# The future of the computer repair biz? Weigh in...



## Blade_Jones

With the prices of computers dropping year after year will there come a day when the "computer repair guy" becomes like the "TV set repair guy" of yesteryear? Will a computer be like one big field replaceable unit? I look at places like Geek Squad charging $200 to diagnose and repair a computer. Soon a decent new computer will cost only $200. You really can't go wrong when buying a cheap new computer when compared to what was available even 6 years ago. New computers are as low as $300. 

All in all I think people are always gonna have a thirst for the latest and fastest technology, then when it breaks down it will always be more cost effective to have it repaired than to toss it. 

One thing that seems like it will never become obsolete is data recovery.


----------



## bilbus

computers are not tvs, tvs do not store personal files.

If it was not for the programs loaded and personal files then yes when they break you buy a new one.

There is no money in being a computer tech .. its an entry level job.


----------



## Blade_Jones

> There is no money in being a computer tech .. its an entry level job.


At $15 an hour I would agree, but what about if you can run your own repair business?


----------



## bilbus

owning a entry level buisness is not much better. Why not study and get a better job?

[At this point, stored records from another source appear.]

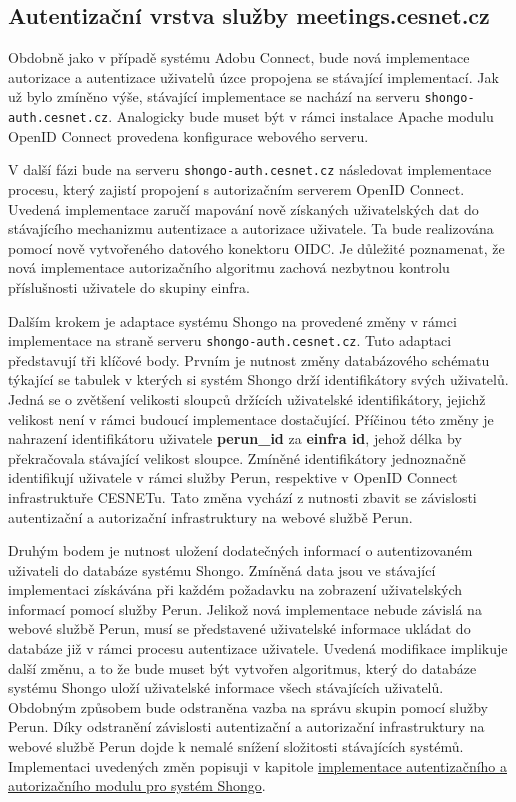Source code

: \documentclass[
  printed, %
  twoside, %
  table,   %
  nolof,     %
  nolot,     %
]{fithesis3}
\begin{document}
\subsection{Autentizační vrstva služby meetings.cesnet.cz}
Obdobně jako v případě systému Adobu Connect, bude nová implementace autorizace a autentizace uživatelů úzce propojena se stávající implementací. Jak už bylo zmíněno výše, stávající implementace se nachází na serveru \texttt{shongo-auth.cesnet.cz}. Analogicky bude muset být v rámci instalace Apache modulu OpenID Connect provedena konfigurace webového serveru. \par
V další fázi bude na serveru \texttt{shongo-auth.cesnet.cz} následovat implementace procesu, který zajistí propojení s autorizačním serverem OpenID Connect. Uvedená implementace zaručí mapování nově získaných uživatelských dat do stávajícího mechanizmu autentizace a autorizace uživatele. Ta bude realizována pomocí nově vytvořeného datového konektoru OIDC. Je důležité poznamenat, že nová implementace autorizačního algoritmu zachová nezbytnou kontrolu příslušnosti uživatele do skupiny einfra. 
\par

Dalším krokem je adaptace systému Shongo na provedené změny v rámci implementace na straně serveru \texttt{shongo-auth.cesnet.cz}. Tuto adaptaci představují tři klíčové body. Prvním je nutnost změny databázového schématu týkající se tabulek v kterých si systém Shongo drží identifikátory svých uživatelů. Jedná se o zvětšení velikosti sloupců držících uživatelské identifikátory, jejichž velikost není v rámci budoucí implementace dostačující. Příčinou této změny je nahrazení identifikátoru uživatele \textbf{perun\_id} za \textbf{einfra id}, jehož délka by překračovala stávající velikost sloupce. Zmíněné identifikátory jednoznačně identifikují uživatele v rámci služby Perun, respektive v OpenID Connect infrastruktuře CESNETu. Tato změna vychází z nutnosti zbavit se závislosti autentizační a autorizační infrastruktury na webové službě Perun. \par

Druhým bodem je nutnost uložení dodatečných informací o autentizovaném uživateli do databáze systému Shongo. Zmíněná data jsou ve stávající implementaci získávána při každém požadavku na zobrazení uživatelských informací pomocí služby Perun. Jelikož nová implementace nebude závislá na webové službě Perun, musí se představené uživatelské informace ukládat do databáze již v rámci procesu autentizace uživatele. Uvedená modifikace implikuje další změnu, a to že bude muset být vytvořen algoritmus, který do databáze systému Shongo uloží uživatelské informace všech stávajících uživatelů. Obdobným způsobem bude odstraněna vazba na správu skupin pomocí služby Perun. Díky odstranění závislosti autentizační a autorizační infrastruktury na webové službě Perun dojde k nemalé snížení složitosti stávajících systémů. Implementaci uvedených změn popisuji v kapitole \hyperref[ShongoImpl]{implementace autentizačního a autorizačního modulu pro systém Shongo}. \par 
\end{document}

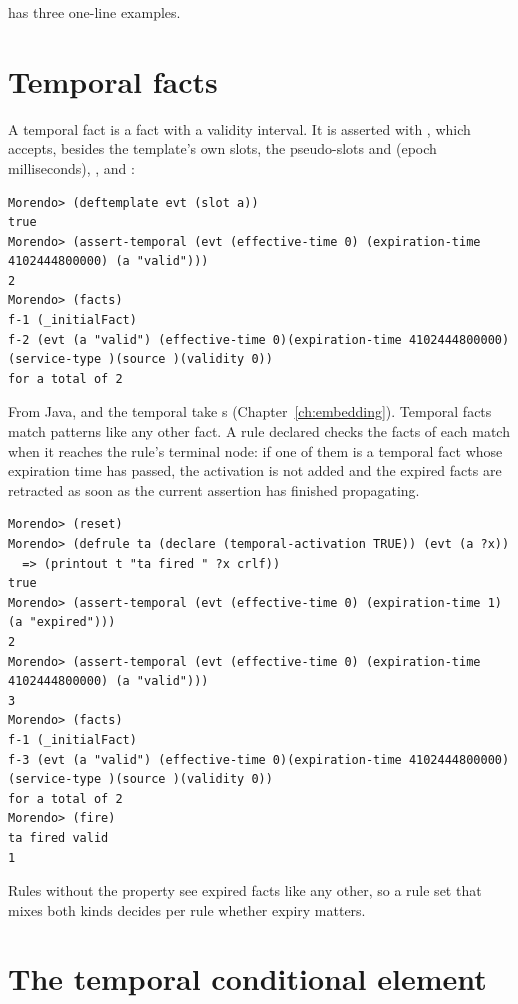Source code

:  has three one-line examples.

\section{Temporal facts}
\label{sec:temporal-facts}

A temporal fact is a fact with a validity interval. It is asserted with
, which accepts, besides the template's own slots,
the pseudo-slots  and  (epoch
milliseconds), ,  and :

\begin{lstlisting}[style=shell]
Morendo> (deftemplate evt (slot a))
true
Morendo> (assert-temporal (evt (effective-time 0) (expiration-time 4102444800000) (a "valid")))
2
Morendo> (facts)
f-1 (_initialFact)
f-2 (evt (a "valid") (effective-time 0)(expiration-time 4102444800000)(service-type )(source )(validity 0))
for a total of 2
\end{lstlisting}

From Java,  and the temporal 
take s (Chapter~\ref{ch:embedding}). Temporal facts match
patterns like any other fact. A rule declared
 checks the facts of each match when it
reaches the rule's terminal node: if one of them is a temporal fact whose
expiration time has passed, the activation is not added and the expired
facts are retracted as soon as the current assertion has finished
propagating.

\begin{lstlisting}[style=shell]
Morendo> (reset)
Morendo> (defrule ta (declare (temporal-activation TRUE)) (evt (a ?x))
  => (printout t "ta fired " ?x crlf))
true
Morendo> (assert-temporal (evt (effective-time 0) (expiration-time 1) (a "expired")))
2
Morendo> (assert-temporal (evt (effective-time 0) (expiration-time 4102444800000) (a "valid")))
3
Morendo> (facts)
f-1 (_initialFact)
f-3 (evt (a "valid") (effective-time 0)(expiration-time 4102444800000)(service-type )(source )(validity 0))
for a total of 2
Morendo> (fire)
ta fired valid
1
\end{lstlisting}

Rules without the property see expired facts like any other, so a rule
set that mixes both kinds decides per rule whether expiry matters.

\section{The temporal conditional element}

You are making $15 an hour repairing computers (home computers?) Wow you are doing really good.

You could easly double that by working in corp IT.


----------



## markiemark66

Blade_Jones,

that is an interesting question. To some extent computer will be like tv's in that they will continue to get cheaper but that balances with the increasing sophistication of computers. It's the personal info on them that is and will be a concern like bilbus says.

Bilbus,

I disagree. I say owning a pc repair company is better than working for a corp. Who wants the long hours commuting to the city and working for someone else? There's alot to be said for being your own boss, no matter what the function. And if money is the bottom line here, not the love of computers, then a better avenue could be found.


----------



## bilbus

so you would prefer to work long hours repairing computers? That would be the worst job i could think of.

Fixing computers is entry level. Why anyone would want to do help desk or fix computers is beyond my understanding.

Go learn servers, routing, sans, sql, or something else. You can make up wards of 100k a year with those.

If you learn enough, and are skilled you can easily earn 75k+ with 5 or so years of xp.

Love of computers? You love fixing old people's crappy desktops?

I perfer to work on routers and servers .. much much more fun.


----------



## markiemark66

bilbus, the thought of working on large scale systems does sound like fun. On that we can agree. However working for a corporation to get more money om something besides entry level is unappealing to me. Thanks.


----------



## bilbus

Whats wrong with a corporation?

Fixing computers is a low skill job, if you are happy with not pushing your self .. then perhaps thats the route for you.


----------



## Blade_Jones

If you run your own repair business you won't be making $15 an hour or commuting into the city day after day 9 - 5 to work for the man.


----------



## markiemark66

I am strictly writing about working for a corp. Usually it lacks autonomy and those that stick out too far get whacked and they don’t allow you to set your own hours.

But it isn't so much just fixing pcs as being your own boss and offer other services as well, like web design or consulting.


----------



## bilbus

lol, so you just don't like working for a corporation ... Have you ever even worked in a corporation? Have you gotten fired for sticking your neck out?

As for working your own hours, what do you expect ... business does not work on your own hours. I know of no one that got fired for sticking their head out. If you are referring to politics, sure there is .. but thats life. 

As for small business consulting, its not your own hours also. Many times I have had to drop everything and go fix things on my days off.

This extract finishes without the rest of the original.